The consequences have been, shall we say, neither surprising, nor really all that mysterious:
White men dominate Silicon Valley not by accident, but by design.
Documentarian Robin Hauser Reynolds, who directed and produced the new documentary CODE: Debugging the Gender Gap, appeared on a panel at the Capital One House at SXSW along with Nathan Ensmenger, an associate professor at Indiana University’s School of Informatics and Computing. Together they discussed the social and cultural history of computing—with a special emphasis on the fact that the field is dominated by white men not by accident, but by design.
The myth of “great men and their machines” perpetuates a reductionist version of the history of computer science, according to Ensmenger.

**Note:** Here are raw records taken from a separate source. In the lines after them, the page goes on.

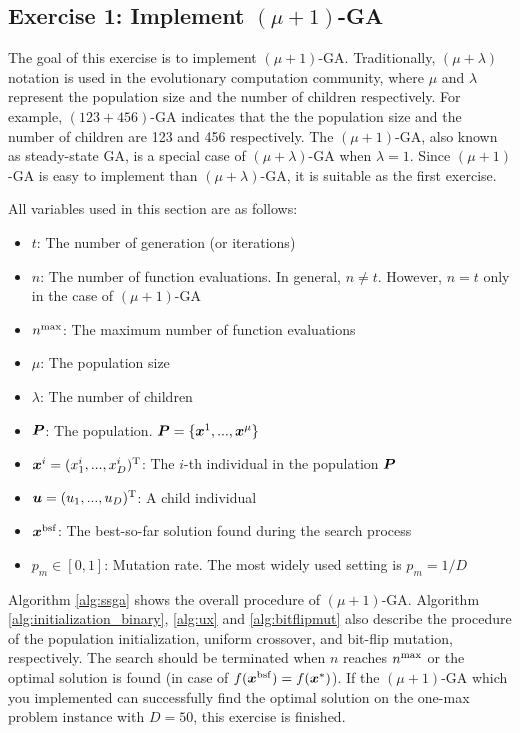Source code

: \documentclass[11pt]{article}
\def\vector#1{\mbox{\boldmath $#1$}}
\def\vector#1{\mbox{\boldmath $#1$}}
\begin{document}
\subsection{Exercise 1: Implement $(\mu + 1)$-GA}

The goal of this exercise is to implement $(\mu + 1)$-GA.
Traditionally, $(\mu + \lambda)$ notation is used in the evolutionary computation community, where $\mu$ and $\lambda$ represent the population size and the number of children respectively.
For example, $(123 + 456)$-GA indicates that the the population size and the number of children are 123 and 456 respectively.
The $(\mu + 1)$-GA, also known as steady-state GA, is a special case of $(\mu + \lambda)$-GA when $\lambda = 1$.
Since $(\mu + 1)$-GA is easy to implement than $(\mu + \lambda)$-GA, it is suitable as the first exercise.

All variables used in this section are as follows:
%
\begin{itemize}
\item $t$: The number of generation (or iterations)
\item $n$: The number of function evaluations. In general, $n \neq t$. However, $n = t$ only in the case of $(\mu + 1)$-GA
\item $n^{{\rm max}}$: The maximum number of function evaluations
\item $\mu$: The population size
\item $\lambda$: The number of children
\item $\vector{P}$: The population. $\vector{P} = \{\vector{x}^1, ..., \vector{x}^{\mu} \}$
\item $\vector{x}^{i} = (x^{i} _1, ..., x^{i}_D)^{\rm T}$: The $i$-th individual in the population $\vector{P}$
\item $\vector{u} = (u_1, ..., u_D)^{\rm T}$: A child individual
\item  $\vector{x}^{\rm bsf}$: The best-so-far solution found during the search process
\item $p_m \in [0,1]$: Mutation rate. The most widely used setting is $p_m = 1/D$
\end{itemize}

Algorithm \ref{alg:ssga} shows the overall procedure of $(\mu + 1)$-GA.
Algorithm \ref{alg:initialization_binary}, \ref{alg:ux} and \ref{alg:bitflipmut} also describe the procedure of the population initialization, uniform crossover, and bit-flip mutation, respectively.
The search should be terminated when $n$ reaches $n^{{\rm max}}$ or the optimal solution is found (in case of $f(\vector{x}^{\rm bsf}) = f(\vector{x}^*)$).
If the $(\mu + 1)$-GA which you implemented can successfully find the optimal solution on the one-max problem instance with $D=50$, this exercise is finished.
\end{document}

Not only were the world’s first computer programmerswomen back in the 1940s, women made up roughly 26% of computer science professionals in 1960. Cosmopolitan magazine even ran an article in 1967 urging young women to consider careers as “Computer Girls.” But as the tech field grew in the mid-20th century, companies had to hire thousands of workers to fill computing jobs that had never before existed. Recruiters relied on personality analysis to find the best-suited workers. They assumed that the ideal computer programmer was a focused young man who was more interested in machines than in other people. (emphasis added)
And so the culture and mythic status of ‘tech bros’ was born:
This idea quickly became self-perpetuating. The growing prevalence in popular culture of young white male “hackers” is inversely proportionate to the number of women who enrolled in computer science college programs in the latter decades of the 20th century, Ensmenger said.
I’m not really a tech person, but I believe the salient expression for bias in the world of computer science is ‘it’s a feature, not a bug’:
A recent study on gender bias in code, which has yet to be peer-reviewed, found that women’s contributions to open-source repository Github were more likely to be accepted than men’s as long as their gender was not revealed. When the author’s gender was known, women’s contributions were more likely to be rejected.
Which begs the question- an entire industry that is essentially the province of white hetero males, and thinks of itself as simply doing objective, scientifically sound work independent of (or perhaps floating above) the brute sociological facts of race and gender, produces tools and systems steeped in bias, in fact amplifying the pernicious effects of bias in every facet of our lives... who’d a thunk it?